For all these named art pieces, the true mission of the Mingei museum centers on the mingei concept, named by Japanese philosopher Yanagi Sōetsu to celebrate the crafts of “ordinary people.” In other words, to perceive the value in everyday objects often taken for granted by the capital-A art world: think pottery, textile designs, or the handmade dolls of myriad folk cultures.
This is the principle that seems to be at work in Artifact’s menu, which in effect holds up prepared food as an everyday item that may been seen in a more creative light. For better or worse.
Take the pork shumai from that dumpling menu ($14), Artifact seizes upon the flower-like construction of the Chinese dumpling — familiar to fans of dim sum — and fashions extra dumpling wrapper to more closely resemble flower petals. Looking like a pork-filled rose, the dumpling creation is served with traditional shumai accompaniments such as scallions, ginger, black vinegar, and chili oil, plus the less typical, smoked black tea, lapsang souchang. Though quite tasty and visually appealing, as a matter of function, the extra wrapper “petals” dried out a bit, undermining the dumpling’s integrity.
If we’re nitpicking, I encountered similar near-hits throughout the menu. A Peruvian inspired ahi ceviche ($16) in turmeric leche de tigre (tiger milk) tasted lovely, and the red tuna popped against the bright yellow liquid. But ultimately, the fish popped because it hadn’t actually been denatured (or “cooked”), so it ate more like an acidic poke salad.

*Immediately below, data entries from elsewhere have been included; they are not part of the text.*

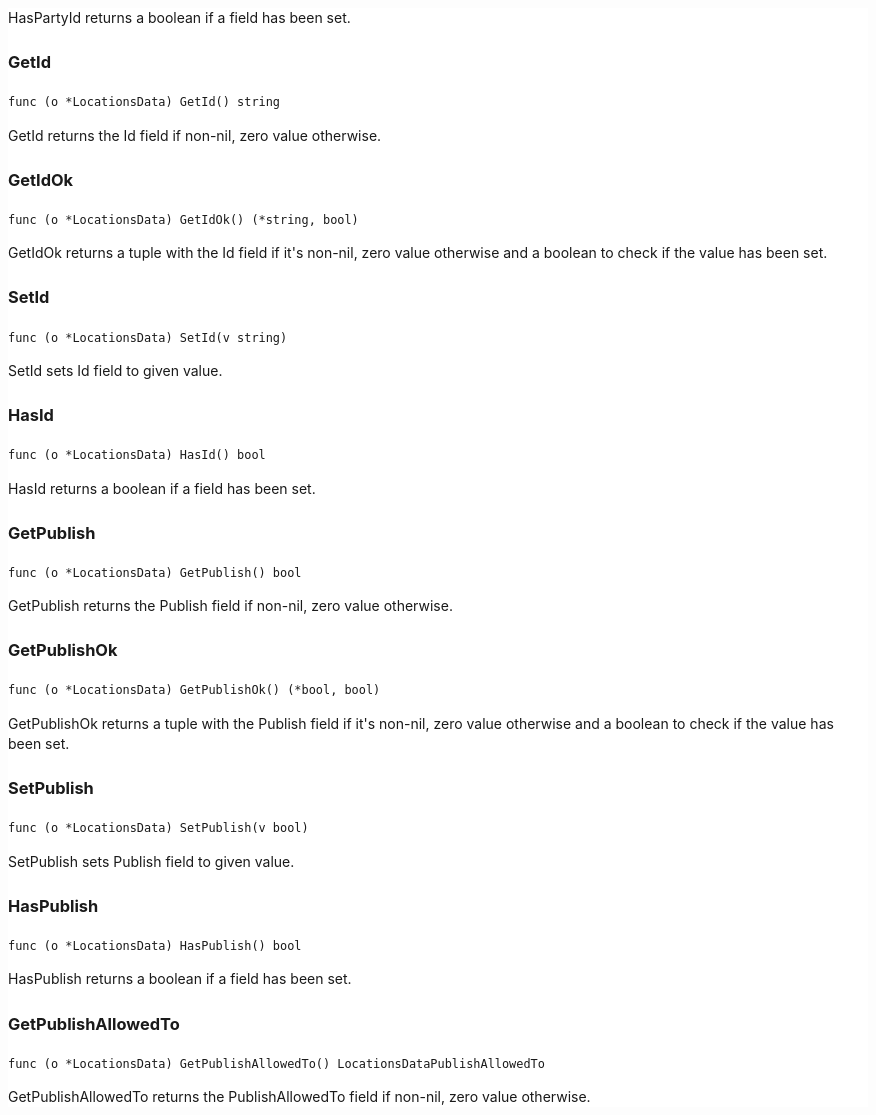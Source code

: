 HasPartyId returns a boolean if a field has been set.

### GetId

`func (o *LocationsData) GetId() string`

GetId returns the Id field if non-nil, zero value otherwise.

### GetIdOk

`func (o *LocationsData) GetIdOk() (*string, bool)`

GetIdOk returns a tuple with the Id field if it's non-nil, zero value otherwise
and a boolean to check if the value has been set.

### SetId

`func (o *LocationsData) SetId(v string)`

SetId sets Id field to given value.

### HasId

`func (o *LocationsData) HasId() bool`

HasId returns a boolean if a field has been set.

### GetPublish

`func (o *LocationsData) GetPublish() bool`

GetPublish returns the Publish field if non-nil, zero value otherwise.

### GetPublishOk

`func (o *LocationsData) GetPublishOk() (*bool, bool)`

GetPublishOk returns a tuple with the Publish field if it's non-nil, zero value otherwise
and a boolean to check if the value has been set.

### SetPublish

`func (o *LocationsData) SetPublish(v bool)`

SetPublish sets Publish field to given value.

### HasPublish

`func (o *LocationsData) HasPublish() bool`

HasPublish returns a boolean if a field has been set.

### GetPublishAllowedTo

`func (o *LocationsData) GetPublishAllowedTo() LocationsDataPublishAllowedTo`

GetPublishAllowedTo returns the PublishAllowedTo field if non-nil, zero value otherwise.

On the wraps menu, a Middle Eastern lamb kibbeh ($22), flavored with cumin and allspice, was served as a flatbread, atop the Persian bread sangak. Again, the food looked and tasted fine, but function lagged. Its toppings — lamb meatballs, olives, cucumber slices, and cherry tomatoes — easily fell off the flatbread, slightly too crispy to fold over.
Despite minor imperfections, and coming to roughly $50 per person before drinks, I do think there’s plenty to like about Artifact, and much of it has to do with inspiration. To wit, my favorite dish, a buckwheat noodle salad ($16) with sesame collard greens, included “noodles” of pickled kohlrabi, a creative and flavorful addition that has me fondly remembering the meal days later. I have to conclude that everyday art is something that excels by being worked out over time, by building on traditions, and that a new restaurant drawing from so many sources will demand the sort of refinement only time allows. And we’re all looking for more of that.